Well... My textbook[0] says:

> The minimum alveolar concentration (MAC) is the minimum concentration of an inhaled anesthetic at 1 atm of pressure that prevents skeletal muscle movement in response to a surgical incision in 50% of patients.

So first, you do not measure the depth of anesthesia, you measure the concentration of the anesthetic. Second, you judge this concentration by the prevention of muscle movement. Called paralysis.

Please tell me you are not really a doctor.

[0] https://www.sciencedirect.com/topics/medicine-and-dentistry/...

Edit: In case you are wondering why this response doesn't really fit the parent comment, the parent saw fit to completely replace his comment without an indication that he did so. Originally there was a claim in the parent comment about "MAC being the primary indication of anesthetic depth being the textbook definition" or something to that effect. To which I responded. I guess I must have hit a nerve there ;)


"MAC being the primary indication of anesthetic depth being the textbook definition"

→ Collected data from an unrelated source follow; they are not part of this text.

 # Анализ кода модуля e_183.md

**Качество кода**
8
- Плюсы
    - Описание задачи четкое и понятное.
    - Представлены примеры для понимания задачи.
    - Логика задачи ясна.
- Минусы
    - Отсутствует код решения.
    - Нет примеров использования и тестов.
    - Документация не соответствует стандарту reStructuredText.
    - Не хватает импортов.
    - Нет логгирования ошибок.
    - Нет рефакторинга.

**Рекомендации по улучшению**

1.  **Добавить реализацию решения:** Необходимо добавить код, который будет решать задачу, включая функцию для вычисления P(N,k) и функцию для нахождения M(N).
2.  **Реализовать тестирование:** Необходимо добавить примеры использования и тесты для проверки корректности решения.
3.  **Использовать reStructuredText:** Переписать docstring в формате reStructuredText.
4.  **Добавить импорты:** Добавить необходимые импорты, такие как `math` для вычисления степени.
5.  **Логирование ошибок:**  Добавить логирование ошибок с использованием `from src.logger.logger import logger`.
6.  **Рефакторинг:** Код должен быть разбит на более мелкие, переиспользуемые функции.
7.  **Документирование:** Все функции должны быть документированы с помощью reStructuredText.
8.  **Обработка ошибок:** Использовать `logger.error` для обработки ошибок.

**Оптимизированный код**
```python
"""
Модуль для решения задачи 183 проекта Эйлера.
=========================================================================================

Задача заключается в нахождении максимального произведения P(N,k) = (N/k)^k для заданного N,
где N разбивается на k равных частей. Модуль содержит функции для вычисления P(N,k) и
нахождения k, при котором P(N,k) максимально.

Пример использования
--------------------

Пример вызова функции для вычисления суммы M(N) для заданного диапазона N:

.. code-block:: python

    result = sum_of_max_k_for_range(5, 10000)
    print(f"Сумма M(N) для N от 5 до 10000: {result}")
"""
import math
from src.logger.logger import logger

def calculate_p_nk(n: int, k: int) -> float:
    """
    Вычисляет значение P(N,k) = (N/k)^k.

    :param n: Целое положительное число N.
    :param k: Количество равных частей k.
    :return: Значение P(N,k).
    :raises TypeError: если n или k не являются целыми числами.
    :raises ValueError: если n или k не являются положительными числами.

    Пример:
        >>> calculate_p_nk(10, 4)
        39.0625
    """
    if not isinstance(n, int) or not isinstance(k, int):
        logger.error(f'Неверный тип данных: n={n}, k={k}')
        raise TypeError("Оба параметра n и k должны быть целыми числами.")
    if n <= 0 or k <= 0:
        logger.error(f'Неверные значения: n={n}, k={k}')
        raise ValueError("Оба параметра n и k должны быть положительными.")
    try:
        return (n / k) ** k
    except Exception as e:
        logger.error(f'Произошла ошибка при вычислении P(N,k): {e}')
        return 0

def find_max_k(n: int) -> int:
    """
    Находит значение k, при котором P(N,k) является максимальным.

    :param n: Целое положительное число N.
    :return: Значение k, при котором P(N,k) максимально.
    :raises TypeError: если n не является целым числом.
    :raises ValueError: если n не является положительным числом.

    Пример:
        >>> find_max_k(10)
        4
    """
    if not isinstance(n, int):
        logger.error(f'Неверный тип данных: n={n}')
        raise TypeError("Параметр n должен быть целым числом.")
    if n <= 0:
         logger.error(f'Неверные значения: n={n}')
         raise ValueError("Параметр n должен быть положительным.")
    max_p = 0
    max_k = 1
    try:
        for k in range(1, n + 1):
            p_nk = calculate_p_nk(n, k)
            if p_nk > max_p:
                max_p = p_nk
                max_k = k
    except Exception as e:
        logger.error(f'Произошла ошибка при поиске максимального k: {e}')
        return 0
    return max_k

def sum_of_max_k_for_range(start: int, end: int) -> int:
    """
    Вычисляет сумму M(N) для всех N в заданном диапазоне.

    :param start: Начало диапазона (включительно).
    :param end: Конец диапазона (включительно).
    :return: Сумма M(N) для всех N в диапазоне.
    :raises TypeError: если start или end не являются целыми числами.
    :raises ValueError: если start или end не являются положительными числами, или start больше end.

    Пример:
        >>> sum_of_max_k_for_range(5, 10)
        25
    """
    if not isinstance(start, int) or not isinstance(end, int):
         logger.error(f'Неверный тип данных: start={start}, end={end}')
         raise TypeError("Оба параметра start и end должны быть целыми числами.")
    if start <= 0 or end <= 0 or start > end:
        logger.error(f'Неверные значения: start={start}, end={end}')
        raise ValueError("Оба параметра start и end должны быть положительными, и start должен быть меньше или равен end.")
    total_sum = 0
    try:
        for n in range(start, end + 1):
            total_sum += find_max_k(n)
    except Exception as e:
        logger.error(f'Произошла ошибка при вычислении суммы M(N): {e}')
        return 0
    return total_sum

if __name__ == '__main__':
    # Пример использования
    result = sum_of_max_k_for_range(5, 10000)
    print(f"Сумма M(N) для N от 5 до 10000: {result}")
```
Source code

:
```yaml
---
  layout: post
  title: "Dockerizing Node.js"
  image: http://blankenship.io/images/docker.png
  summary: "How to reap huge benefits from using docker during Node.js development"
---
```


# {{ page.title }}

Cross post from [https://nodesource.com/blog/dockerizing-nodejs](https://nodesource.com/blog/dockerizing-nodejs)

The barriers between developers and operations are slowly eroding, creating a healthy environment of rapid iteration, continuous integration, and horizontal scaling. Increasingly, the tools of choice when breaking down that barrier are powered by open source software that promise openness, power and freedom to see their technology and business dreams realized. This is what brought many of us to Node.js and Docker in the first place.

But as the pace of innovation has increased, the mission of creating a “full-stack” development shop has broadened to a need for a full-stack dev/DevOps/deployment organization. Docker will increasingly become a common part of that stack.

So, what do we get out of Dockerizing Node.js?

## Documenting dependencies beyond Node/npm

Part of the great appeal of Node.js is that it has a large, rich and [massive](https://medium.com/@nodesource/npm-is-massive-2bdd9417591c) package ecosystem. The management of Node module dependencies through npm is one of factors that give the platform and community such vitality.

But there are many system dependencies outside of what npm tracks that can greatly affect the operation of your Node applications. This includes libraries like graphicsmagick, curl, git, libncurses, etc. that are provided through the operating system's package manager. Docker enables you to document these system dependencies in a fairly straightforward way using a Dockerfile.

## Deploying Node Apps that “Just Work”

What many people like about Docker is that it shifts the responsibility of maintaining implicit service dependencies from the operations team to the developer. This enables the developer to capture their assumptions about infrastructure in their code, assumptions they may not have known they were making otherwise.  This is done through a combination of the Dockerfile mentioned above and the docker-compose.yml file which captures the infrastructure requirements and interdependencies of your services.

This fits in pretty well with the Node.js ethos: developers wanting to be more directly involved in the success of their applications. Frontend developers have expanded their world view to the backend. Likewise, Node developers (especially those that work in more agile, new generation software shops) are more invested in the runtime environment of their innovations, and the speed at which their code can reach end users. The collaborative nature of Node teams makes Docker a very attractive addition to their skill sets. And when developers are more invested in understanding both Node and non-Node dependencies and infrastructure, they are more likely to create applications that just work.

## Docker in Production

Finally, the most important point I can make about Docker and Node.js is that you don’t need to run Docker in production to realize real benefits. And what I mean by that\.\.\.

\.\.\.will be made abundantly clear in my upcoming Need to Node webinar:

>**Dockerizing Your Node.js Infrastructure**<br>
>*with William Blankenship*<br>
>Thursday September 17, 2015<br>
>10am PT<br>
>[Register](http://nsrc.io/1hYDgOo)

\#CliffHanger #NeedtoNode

I am an attending anesthesiologist and this is true. MAC cannot be interpreted at face value, though. You've got other drugs on board (not accounted for in MAC), the patient might be frail or very old, etc. etc. All things changing MAC interpretation, which is why there are still anesthesia providers instead of robots ;-) We currently have no way of faithfully measuring the depth of anesthesia, and our understanding of consciousness/awareness is incomplete. Anesthesiologists have to rely mostly on know-how, even in 2025.



It obviously varies on place of practice and the way you were taught. My understanding is the evidence is pretty clear that it helps but happy to defer to your lived experience.


What about people who routinely use drugs in heavier concentrations or who have higher tolerance from genetics? How is that detected?


You just crank it up until those people don't react. With experience, you can anticipate those pretty well.